In some possible implementations, the depth test includes an early depth test and a late depth test, and the second configuration information of the depth test includes an enable flag of the early depth test and an enable flag of the late depth test, and so on. The second driving information of the depth range test of the second draw call may include enable flags of the early DBT and the late DBT, a third depth interval of the depth range test of the second draw call, and the like.
In some possible implementations, in step S32, a data checksum conversion may be performed on the first depth interval. The data verification may include checking whether a minimum depth value zmin and a maximum depth value zmax of the first depth interval are NAN (non-numerical values), converting NAN to 0.0f if NAN exists, and checking a range of zmin and zmax, performing a Clamp operation to [0.0f, 1.0f ], i.e., limiting a numerical value exceeding the range of [0.0f, 1.0f ] within the range of [0.0f, 1.0f ], and further checking whether zmin < = zmax is satisfied, if satisfied, passing, if not, transmitting warning information (warning) to the runtime environment (runtime). And, still can continue the follow-up step, the hardware still can handle zmin < = zmax, can judge as failing.
In some possible implementations, the adjusted zmin and zmax may be mapped to corresponding integer or floating point number values according to a data format of a depth buffer (z-buffer) to obtain the second depth interval. The data format of the depth cache is, for example, d16_ UNORM (16 bit integer), d24_ UNORM (24 bit integer), d32_flow (32 bit floating point number), etc., where the interval of floating point numbers [0.0f, 1.0f ] is converted to d16_ UNORM, which can be expressed as [0, 65535]. The present disclosure does not limit the specific data format of the depth cache.

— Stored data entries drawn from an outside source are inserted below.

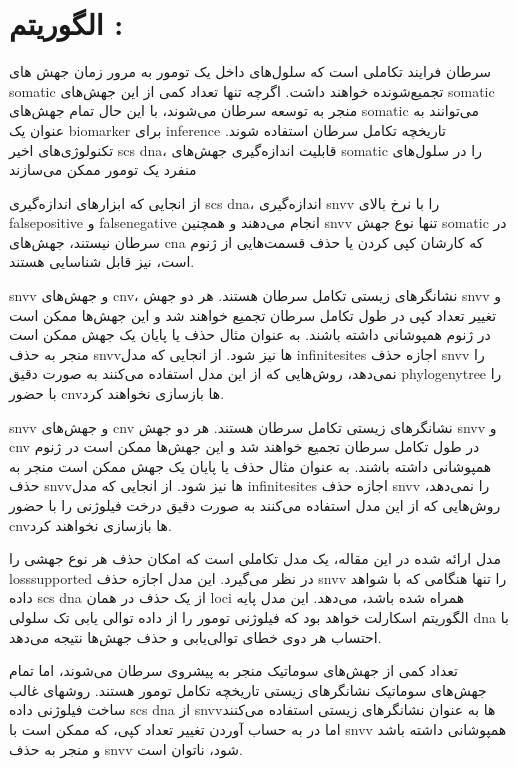 \section{الگوریتم :\cite{satas2020scarlet}}

سرطان فرایند تکاملی است که سلول‌های داخل یک تومور به مرور زمان جهش های \gls{somatic} تجمیع‌شونده خواهند داشت. اگرچه تنها تعداد کمی از این جهش‌های \gls{somatic} منجر به توسعه سرطان می‌شوند، با این حال تمام جهش‌های \gls{somatic} می‌توانند به عنوان یک \gls{biomarker} برای \gls{inference} تاریخچه تکامل سرطان استفاده شوند. تکنولوژی‌های اخیر \gls{scs} \gls{dna}، قابلیت اندازه‌گیری جهش‌های \gls{somatic} را در سلول‌های منفرد یک تومور ممکن می‌سازند

از انجایی که ابزارهای اندازه‌گیری \gls{scs} \gls{dna}، اندازه‌گیری \gls{snvv}  را با نرخ بالای \gls{falsepositive} و \gls{falsenegative} انجام می‌دهند و همچنین \gls{snvv} تنها نوع جهش \gls{somatic} در سرطان نیستند، جهش‌های \gls{cna}  که کارشان کپی کردن یا حذف قسمت‌هایی از ژنوم است، نیز قابل شناسایی هستند. 

\gls{snvv} و جهش‌های \gls{cnv}، نشانگرهای زیستی تکامل سرطان هستند. هر دو جهش \gls{snvv} و تغییر تعداد کپی در طول تکامل سرطان تجمیع خواهند شد و این جهش‌ها ممکن است در ژنوم همپوشانی داشته باشند. به عنوان مثال حذف یا پایان یک جهش ممکن است منجر به حذف \gls{snvv}‌ها نیز شود. از انجایی‌ که مدل \gls{infinitesites} اجازه حذف \gls{snvv} را نمی‌دهد، روش‌هایی که از این مدل استفاده می‌کنند به صورت دقیق \gls{phylogenytree} را با حضور \gls{cnv}ها بازسازی نخواهند کرد. 




\gls{snvv} و جهش‌های \gls{cnv} نشانگرهای زیستی تکامل سرطان هستند. هر دو جهش \gls{snvv} و \gls{cnv} در طول تکامل سرطان تجمیع خواهند شد و این جهش‌ها ممکن است در ژنوم همپوشانی داشته باشند. به عنوان مثال حذف یا پایان یک جهش ممکن است منجر به حذف \gls{snvv}ها نیز شود. از انجایی که مدل \gls{infinitesites} اجازه حذف \gls{snvv} را نمی‌د‌هد، روش‌هایی که از این مدل استفاده می‌کنند به صورت دقیق درخت فیلوژنی را با حضور \gls{cnv}‌ها بازسازی نخواهند کرد. 


مدل ارائه شده در این مقاله، یک مدل تکاملی است که امکان حذف هر نوع جهشی را  \gls{losssupported} در نظر می‌گیرد.  این مدل اجازه حذف \gls{snvv} را تنها هنگامی که با شواهد داده \gls{scs} \gls{dna} از یک حذف در همان \gls{loci} همراه شده باشد، می‌دهد. این مدل پایه الگوریتم اسکارلت خواهد بود که فیلوژنی تومور را از داده توالی یابی تک سلولی \gls{dna} با احتساب هر دوی خطای توالی‌یابی و حذف جهش‌ها نتیجه می‌دهد. 

تعداد کمی از جهش‌های سوماتیک منجر به پیشروی سرطان می‌شوند، اما تمام جهش‌های سوماتیک نشانگرهای زیستی تاریخچه تکامل تومور هستند. روشهای غالب ساخت فیلوژنی داده \gls{scs} \gls{dna} از \gls{snvv}ها به عنوان نشانگرهای زیستی استفاده می‌کنند اما در به حساب آوردن تغییر تعداد کپی، که ممکن است با \gls{snvv} همپوشانی داشته باشد و منجر به حذف \gls{snvv} شود، ناتوان است.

In some possible implementations, a first enable flag (Early-DBT enabled flag) of the Early DBT and a second enable flag (Late-DBT enabled flag) of the Late DBT may be determined based on the first configuration information, the second configuration information of the depth test of the first draw call, and the second driving information of the depth range test of the second draw call. That is, the Early-DBT and/or Late-DBT can be dynamically decided to be started according to the configuration states of the current drawing call and the preamble drawing call, so that the DBT function meets the data dependence and limitation, the possible processing errors are avoided, and the corresponding enabling mark is further configured to generate driving information.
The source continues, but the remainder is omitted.